VANCOUVER – Vancouver Canucks coach Alain Vigneault thought he had an answer to stopping the Los Angeles Kings when he pitted centre Ryan Kesler against Anze Kopitar in the first game of their quarter-final series.
He may be rethinking that plan for Game 2.
“I’m not sure I like that matchup,” Vigneault said Thursday, drawing chuckles. “I’m going to think about that again.”
It’s just one of many angles that Vigneault will explore in a series that has no shortage of them—on or off the ice—as the Kings try to build on their 1-0 series lead in Friday’s second game.
The Canucks are seeking many solutions following an upset 4-2 loss to the Kings in Game 1 on Wednesday. Vancouver finished first overall in the NHL while the Kings placed eighth in the Western Conference after only securing a playoff berth with three games to go.
“We need to have an answer for (Anze) Kopitar’s line,” Vigneault said. “They were real effective (Wednesday) night, generated numerous amounts of chances. We need to have an answer for (Dustin) Penner, who was a powerful force down in our own end. And we need to have an answer for (Mike) Richards, who played one of the best games I’ve seen him play since he’s been in L.A. Not just offensively, but physically also. … We’re going to have to come up with some answers.”
After struggling to score most of the season, the Kings are starting to roll offensivly. Richards emerged as a catalyst in Game 1, producing a goal and two assists after he struggled much of the season. He went 26 games without a goal during the regular season and saw his production fall 22 points to 44 from 66 in 2010-11.
With three more wins necessary before the Kings can claim the series, Richards downplayed the effort Thursday. But he still expressed faith in his abilities despite his difficult season.
“I’ve never lost confidence in myself,” Richards said.
It remains to be seen how much swagger the Canucks can regain, pending any distracting off-ice incidents.
Canucks winger Byron Bitz was suspended two games for hitting Kings winger Kyle Clifford head-first into the glass in the second period Wednesday. Meanwhile, the Kings apologized for a tweet on the team’s Twitter site that mocked the Canucks perceived lack of popularity outside B.C.
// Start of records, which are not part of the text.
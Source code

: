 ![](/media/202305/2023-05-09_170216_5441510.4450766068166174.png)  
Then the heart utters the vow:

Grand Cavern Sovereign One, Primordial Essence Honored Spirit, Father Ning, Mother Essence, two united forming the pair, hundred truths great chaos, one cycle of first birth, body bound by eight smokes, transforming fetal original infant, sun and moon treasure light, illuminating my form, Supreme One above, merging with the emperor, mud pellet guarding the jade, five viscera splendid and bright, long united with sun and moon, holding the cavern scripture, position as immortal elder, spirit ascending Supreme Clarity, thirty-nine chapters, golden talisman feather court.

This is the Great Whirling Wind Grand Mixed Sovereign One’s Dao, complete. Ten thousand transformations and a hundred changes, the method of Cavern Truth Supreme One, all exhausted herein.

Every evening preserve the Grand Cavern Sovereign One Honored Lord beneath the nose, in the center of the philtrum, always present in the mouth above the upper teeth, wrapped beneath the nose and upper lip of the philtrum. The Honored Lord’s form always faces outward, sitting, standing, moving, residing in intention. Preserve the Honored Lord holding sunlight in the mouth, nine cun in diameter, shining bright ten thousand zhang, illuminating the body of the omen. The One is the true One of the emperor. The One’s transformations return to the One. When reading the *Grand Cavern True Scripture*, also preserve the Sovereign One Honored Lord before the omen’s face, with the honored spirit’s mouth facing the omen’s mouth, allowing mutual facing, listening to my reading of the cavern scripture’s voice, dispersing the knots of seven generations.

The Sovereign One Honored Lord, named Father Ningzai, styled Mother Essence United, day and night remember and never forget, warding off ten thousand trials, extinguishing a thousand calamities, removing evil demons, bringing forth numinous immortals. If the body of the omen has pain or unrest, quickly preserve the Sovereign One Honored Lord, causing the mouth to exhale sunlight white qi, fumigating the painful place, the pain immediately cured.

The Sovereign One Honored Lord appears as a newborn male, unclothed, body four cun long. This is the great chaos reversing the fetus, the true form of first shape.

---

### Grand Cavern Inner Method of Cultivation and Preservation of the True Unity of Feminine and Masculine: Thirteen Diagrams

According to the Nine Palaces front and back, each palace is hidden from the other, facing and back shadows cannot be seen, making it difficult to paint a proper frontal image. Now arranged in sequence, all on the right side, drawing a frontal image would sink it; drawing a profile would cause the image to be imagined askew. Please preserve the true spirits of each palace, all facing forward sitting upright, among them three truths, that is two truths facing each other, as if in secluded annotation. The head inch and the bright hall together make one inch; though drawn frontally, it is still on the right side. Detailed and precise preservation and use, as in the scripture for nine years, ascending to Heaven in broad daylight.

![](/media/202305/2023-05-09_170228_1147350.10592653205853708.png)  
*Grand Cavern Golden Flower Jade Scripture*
In other words, the best-of-seven series has not gone according to the conventional script that says the Canucks should win on the basis of their regular-season record and recent post-season history with the Kings.
Still, Vancouver goaltender Roberto Luongo downplayed the significance of the Kings’ opening win.
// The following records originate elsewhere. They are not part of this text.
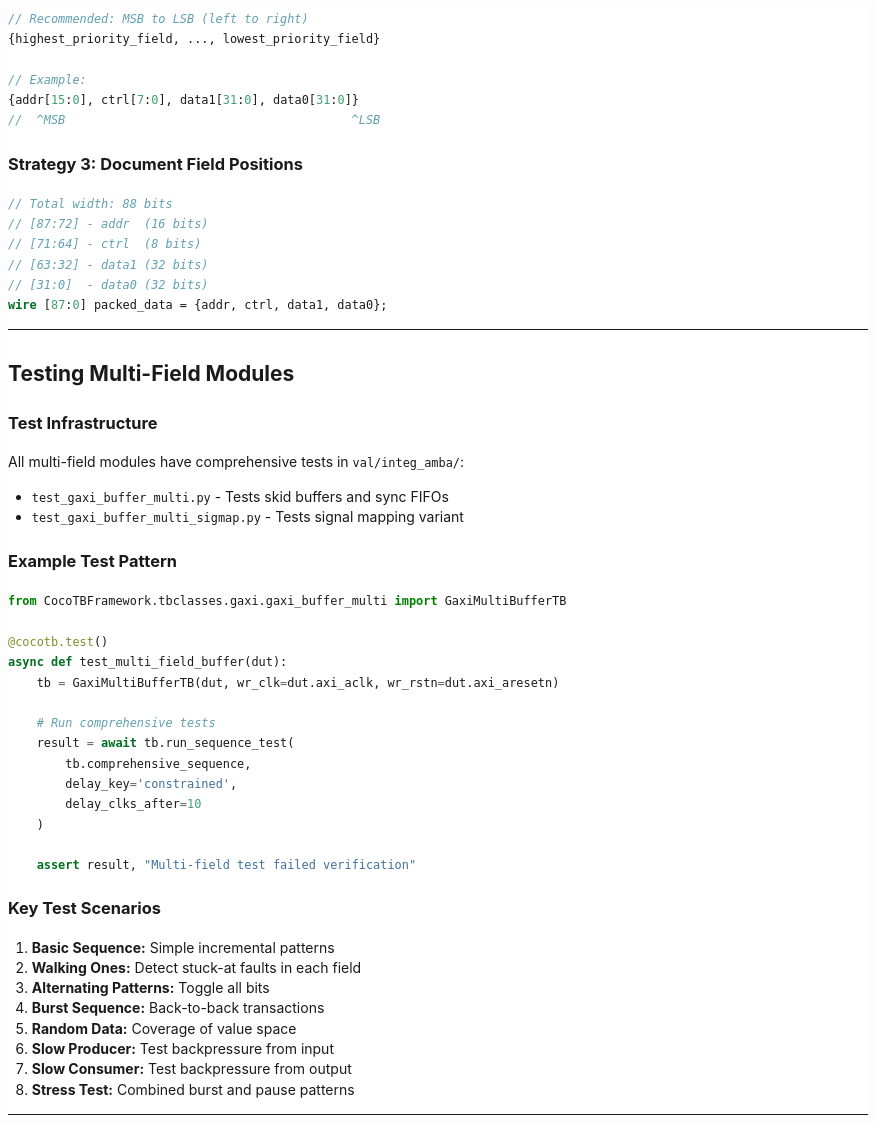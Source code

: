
 ```systemverilog
// Recommended: MSB to LSB (left to right)
{highest_priority_field, ..., lowest_priority_field}

// Example:
{addr[15:0], ctrl[7:0], data1[31:0], data0[31:0]}
//  ^MSB                                        ^LSB
```

### Strategy 3: Document Field Positions

```systemverilog
// Total width: 88 bits
// [87:72] - addr  (16 bits)
// [71:64] - ctrl  (8 bits)
// [63:32] - data1 (32 bits)
// [31:0]  - data0 (32 bits)
wire [87:0] packed_data = {addr, ctrl, data1, data0};
```

---

## Testing Multi-Field Modules

### Test Infrastructure

All multi-field modules have comprehensive tests in `val/integ_amba/`:

- `test_gaxi_buffer_multi.py` - Tests skid buffers and sync FIFOs
- `test_gaxi_buffer_multi_sigmap.py` - Tests signal mapping variant

### Example Test Pattern

```python
from CocoTBFramework.tbclasses.gaxi.gaxi_buffer_multi import GaxiMultiBufferTB

@cocotb.test()
async def test_multi_field_buffer(dut):
    tb = GaxiMultiBufferTB(dut, wr_clk=dut.axi_aclk, wr_rstn=dut.axi_aresetn)

    # Run comprehensive tests
    result = await tb.run_sequence_test(
        tb.comprehensive_sequence,
        delay_key='constrained',
        delay_clks_after=10
    )

    assert result, "Multi-field test failed verification"
```

### Key Test Scenarios

1. **Basic Sequence:** Simple incremental patterns
2. **Walking Ones:** Detect stuck-at faults in each field
3. **Alternating Patterns:** Toggle all bits
4. **Burst Sequence:** Back-to-back transactions
5. **Random Data:** Coverage of value space
6. **Slow Producer:** Test backpressure from input
7. **Slow Consumer:** Test backpressure from output
8. **Stress Test:** Combined burst and pause patterns

---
“It’s one game,” he said. “It’s a four-out-of-seven. It’s not who wins the first game. We’re a team that knows how to respond to different situations.”
Two springs ago, the Canucks prevailed in six games over a Los Angeles squad that has since made several changes, including the installation of new coach Darryl Sutter behind the bench in mid-season.
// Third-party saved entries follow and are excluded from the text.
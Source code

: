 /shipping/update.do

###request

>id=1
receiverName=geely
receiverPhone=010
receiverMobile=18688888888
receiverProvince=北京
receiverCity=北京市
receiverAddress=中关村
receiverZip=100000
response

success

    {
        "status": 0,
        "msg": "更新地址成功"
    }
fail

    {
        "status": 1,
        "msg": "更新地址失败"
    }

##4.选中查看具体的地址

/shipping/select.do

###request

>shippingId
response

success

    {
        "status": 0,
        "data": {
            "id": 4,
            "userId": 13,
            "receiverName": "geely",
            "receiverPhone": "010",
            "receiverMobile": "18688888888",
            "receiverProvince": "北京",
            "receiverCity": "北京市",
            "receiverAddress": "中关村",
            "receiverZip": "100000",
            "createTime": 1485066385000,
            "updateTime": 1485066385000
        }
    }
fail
It’s evident that some of the animosity from the previous series has carried over. But both clubs are vowing to be more disciplined in Game 2. Los Angeles scored on two of seven power plays, while the Canucks were denied on all five of theirs.
Vancouver defencemen Sami Salo said staying out of the penalty box and scoring more in man-advantage situations will be the two key themes for his squad.
Sutter, meanwhile, wants to see the Kings get off to a better start. Even though his club dominated the first period in Game 1, Vancouver scored the game’s first goal with just over four minutes gone.
“The challenges are the same as Game 1,” said Kings defenceman Drew Doughty. “It was tough coming here in Game 1 with the crowd going so nuts right off the start like that and with them getting an early goal. But we never gave up. We kept pushing.
“And I’m expecting the same thing in Game 2.”
Notes_Vancouver winger Daniel Sedin remains out with a concussion. … Kings winger Clifford will not play due to what Sutter called an upper-body injury.